**TASK OBJECTIVE:**
Tell how many lines in the data below contain "Werte", using one number as the whole reply.

**SUPPLIED RECORDS:**
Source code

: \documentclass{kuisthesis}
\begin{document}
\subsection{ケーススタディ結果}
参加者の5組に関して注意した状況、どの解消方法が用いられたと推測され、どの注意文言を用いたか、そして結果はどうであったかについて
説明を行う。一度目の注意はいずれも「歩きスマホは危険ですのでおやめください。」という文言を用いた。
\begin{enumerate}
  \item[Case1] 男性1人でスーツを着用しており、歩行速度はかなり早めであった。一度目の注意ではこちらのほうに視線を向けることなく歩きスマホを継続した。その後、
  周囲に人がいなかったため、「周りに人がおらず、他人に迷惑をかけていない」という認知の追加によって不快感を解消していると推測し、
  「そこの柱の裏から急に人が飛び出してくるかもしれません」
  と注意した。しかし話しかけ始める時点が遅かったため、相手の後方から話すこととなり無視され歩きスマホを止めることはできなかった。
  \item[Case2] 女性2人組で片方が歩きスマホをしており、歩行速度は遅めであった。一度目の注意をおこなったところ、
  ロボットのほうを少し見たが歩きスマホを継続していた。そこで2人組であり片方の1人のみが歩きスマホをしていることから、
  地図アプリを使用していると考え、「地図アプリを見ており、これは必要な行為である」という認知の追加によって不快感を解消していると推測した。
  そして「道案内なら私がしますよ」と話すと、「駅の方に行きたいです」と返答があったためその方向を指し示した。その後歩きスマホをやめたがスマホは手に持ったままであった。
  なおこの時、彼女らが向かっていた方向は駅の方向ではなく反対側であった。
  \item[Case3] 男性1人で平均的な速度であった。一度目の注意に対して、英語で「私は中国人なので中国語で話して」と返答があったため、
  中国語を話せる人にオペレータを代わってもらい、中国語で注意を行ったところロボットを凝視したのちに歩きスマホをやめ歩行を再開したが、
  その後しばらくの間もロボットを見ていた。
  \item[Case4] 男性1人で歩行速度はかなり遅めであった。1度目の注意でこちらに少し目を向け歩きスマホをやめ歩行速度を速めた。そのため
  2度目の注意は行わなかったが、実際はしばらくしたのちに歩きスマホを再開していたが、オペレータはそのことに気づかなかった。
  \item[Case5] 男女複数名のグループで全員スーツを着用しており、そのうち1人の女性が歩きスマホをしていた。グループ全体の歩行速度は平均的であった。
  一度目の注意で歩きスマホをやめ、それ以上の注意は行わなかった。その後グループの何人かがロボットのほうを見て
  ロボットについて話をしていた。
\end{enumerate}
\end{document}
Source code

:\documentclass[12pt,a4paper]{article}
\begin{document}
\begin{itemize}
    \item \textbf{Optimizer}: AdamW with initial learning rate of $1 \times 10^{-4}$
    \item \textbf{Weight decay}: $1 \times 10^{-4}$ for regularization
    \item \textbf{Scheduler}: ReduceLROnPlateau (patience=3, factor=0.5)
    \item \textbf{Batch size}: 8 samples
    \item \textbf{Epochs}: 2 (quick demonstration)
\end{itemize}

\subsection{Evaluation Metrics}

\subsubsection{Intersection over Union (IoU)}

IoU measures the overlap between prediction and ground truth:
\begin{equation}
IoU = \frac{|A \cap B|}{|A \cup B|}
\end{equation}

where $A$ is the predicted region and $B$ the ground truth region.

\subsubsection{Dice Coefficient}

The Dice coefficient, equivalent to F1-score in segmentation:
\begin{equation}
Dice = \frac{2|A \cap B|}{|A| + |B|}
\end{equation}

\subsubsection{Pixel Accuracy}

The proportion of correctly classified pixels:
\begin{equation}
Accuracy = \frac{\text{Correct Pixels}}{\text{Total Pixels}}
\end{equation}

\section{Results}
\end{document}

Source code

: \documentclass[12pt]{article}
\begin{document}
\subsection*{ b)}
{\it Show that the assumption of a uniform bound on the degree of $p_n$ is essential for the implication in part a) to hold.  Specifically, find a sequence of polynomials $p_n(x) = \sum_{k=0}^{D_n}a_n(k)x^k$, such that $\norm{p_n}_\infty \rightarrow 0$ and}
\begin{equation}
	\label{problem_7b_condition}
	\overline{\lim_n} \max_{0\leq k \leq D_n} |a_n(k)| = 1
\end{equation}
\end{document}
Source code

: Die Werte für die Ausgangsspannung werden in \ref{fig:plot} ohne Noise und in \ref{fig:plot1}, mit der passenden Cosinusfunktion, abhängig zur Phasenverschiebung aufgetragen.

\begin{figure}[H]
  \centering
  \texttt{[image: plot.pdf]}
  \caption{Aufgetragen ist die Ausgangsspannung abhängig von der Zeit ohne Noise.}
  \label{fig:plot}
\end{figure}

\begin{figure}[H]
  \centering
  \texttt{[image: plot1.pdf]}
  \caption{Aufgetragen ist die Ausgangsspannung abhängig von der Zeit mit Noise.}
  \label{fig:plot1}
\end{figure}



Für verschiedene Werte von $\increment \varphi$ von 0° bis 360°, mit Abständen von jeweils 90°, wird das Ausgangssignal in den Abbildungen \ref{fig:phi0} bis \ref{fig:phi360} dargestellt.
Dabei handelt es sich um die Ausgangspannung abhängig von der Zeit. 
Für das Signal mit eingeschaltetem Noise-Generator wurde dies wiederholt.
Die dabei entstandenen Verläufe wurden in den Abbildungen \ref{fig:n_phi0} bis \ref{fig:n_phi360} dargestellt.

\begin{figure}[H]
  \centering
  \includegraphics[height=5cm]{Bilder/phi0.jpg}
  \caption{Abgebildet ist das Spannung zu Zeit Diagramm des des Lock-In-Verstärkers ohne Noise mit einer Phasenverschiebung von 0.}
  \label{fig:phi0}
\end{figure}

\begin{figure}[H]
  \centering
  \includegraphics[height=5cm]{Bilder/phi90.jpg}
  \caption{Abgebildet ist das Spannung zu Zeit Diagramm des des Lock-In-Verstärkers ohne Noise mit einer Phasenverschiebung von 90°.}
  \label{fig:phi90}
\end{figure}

**PROBLEM SOLUTION:**
2